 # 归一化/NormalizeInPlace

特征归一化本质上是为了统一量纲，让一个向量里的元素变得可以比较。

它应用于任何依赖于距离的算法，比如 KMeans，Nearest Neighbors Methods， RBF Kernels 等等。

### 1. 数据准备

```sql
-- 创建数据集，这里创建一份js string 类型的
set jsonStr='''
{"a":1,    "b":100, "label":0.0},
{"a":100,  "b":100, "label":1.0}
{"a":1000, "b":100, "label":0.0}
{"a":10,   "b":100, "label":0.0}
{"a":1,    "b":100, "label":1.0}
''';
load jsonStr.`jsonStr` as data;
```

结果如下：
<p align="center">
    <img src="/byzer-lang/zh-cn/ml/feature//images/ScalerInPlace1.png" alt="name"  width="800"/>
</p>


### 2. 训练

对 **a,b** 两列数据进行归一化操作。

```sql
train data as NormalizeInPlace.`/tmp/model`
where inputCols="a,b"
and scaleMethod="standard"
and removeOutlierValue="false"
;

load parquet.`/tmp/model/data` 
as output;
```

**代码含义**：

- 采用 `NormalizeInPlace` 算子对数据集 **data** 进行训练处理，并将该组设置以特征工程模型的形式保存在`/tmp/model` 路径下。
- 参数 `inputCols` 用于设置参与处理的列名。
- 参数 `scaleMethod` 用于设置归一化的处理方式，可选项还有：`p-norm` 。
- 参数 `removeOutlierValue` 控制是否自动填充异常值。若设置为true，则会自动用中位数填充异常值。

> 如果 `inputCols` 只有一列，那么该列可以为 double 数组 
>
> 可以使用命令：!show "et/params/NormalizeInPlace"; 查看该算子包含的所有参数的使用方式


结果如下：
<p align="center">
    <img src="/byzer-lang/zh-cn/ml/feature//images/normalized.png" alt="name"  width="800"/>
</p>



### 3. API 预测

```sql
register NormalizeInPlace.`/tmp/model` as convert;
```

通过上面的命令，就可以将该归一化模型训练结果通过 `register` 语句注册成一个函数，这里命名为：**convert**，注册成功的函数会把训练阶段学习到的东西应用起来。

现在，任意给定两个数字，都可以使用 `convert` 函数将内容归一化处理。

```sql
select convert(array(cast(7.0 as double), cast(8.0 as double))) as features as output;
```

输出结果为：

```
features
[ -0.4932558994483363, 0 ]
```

**What the task requires**
Write the listing out again, word for word.

**Answer for the task**
 # 归一化/NormalizeInPlace

特征归一化本质上是为了统一量纲，让一个向量里的元素变得可以比较。

它应用于任何依赖于距离的算法，比如 KMeans，Nearest Neighbors Methods， RBF Kernels 等等。

### 1. 数据准备

```sql
-- 创建数据集，这里创建一份js string 类型的
set jsonStr='''
{"a":1,    "b":100, "label":0.0},
{"a":100,  "b":100, "label":1.0}
{"a":1000, "b":100, "label":0.0}
{"a":10,   "b":100, "label":0.0}
{"a":1,    "b":100, "label":1.0}
''';
load jsonStr.`jsonStr` as data;
```

结果如下：
<p align="center">
    <img src="/byzer-lang/zh-cn/ml/feature//images/ScalerInPlace1.png" alt="name"  width="800"/>
</p>


### 2. 训练

对 **a,b** 两列数据进行归一化操作。

```sql
train data as NormalizeInPlace.`/tmp/model`
where inputCols="a,b"
and scaleMethod="standard"
and removeOutlierValue="false"
;

load parquet.`/tmp/model/data` 
as output;
```

**代码含义**：

- 采用 `NormalizeInPlace` 算子对数据集 **data** 进行训练处理，并将该组设置以特征工程模型的形式保存在`/tmp/model` 路径下。
- 参数 `inputCols` 用于设置参与处理的列名。
- 参数 `scaleMethod` 用于设置归一化的处理方式，可选项还有：`p-norm` 。
- 参数 `removeOutlierValue` 控制是否自动填充异常值。若设置为true，则会自动用中位数填充异常值。

> 如果 `inputCols` 只有一列，那么该列可以为 double 数组 
>
> 可以使用命令：!show "et/params/NormalizeInPlace"; 查看该算子包含的所有参数的使用方式


结果如下：
<p align="center">
    <img src="/byzer-lang/zh-cn/ml/feature//images/normalized.png" alt="name"  width="800"/>
</p>



### 3. API 预测

```sql
register NormalizeInPlace.`/tmp/model` as convert;
```

通过上面的命令，就可以将该归一化模型训练结果通过 `register` 语句注册成一个函数，这里命名为：**convert**，注册成功的函数会把训练阶段学习到的东西应用起来。

现在，任意给定两个数字，都可以使用 `convert` 函数将内容归一化处理。

```sql
select convert(array(cast(7.0 as double), cast(8.0 as double))) as features as output;
```

输出结果为：

```
features
[ -0.4932558994483363, 0 ]
```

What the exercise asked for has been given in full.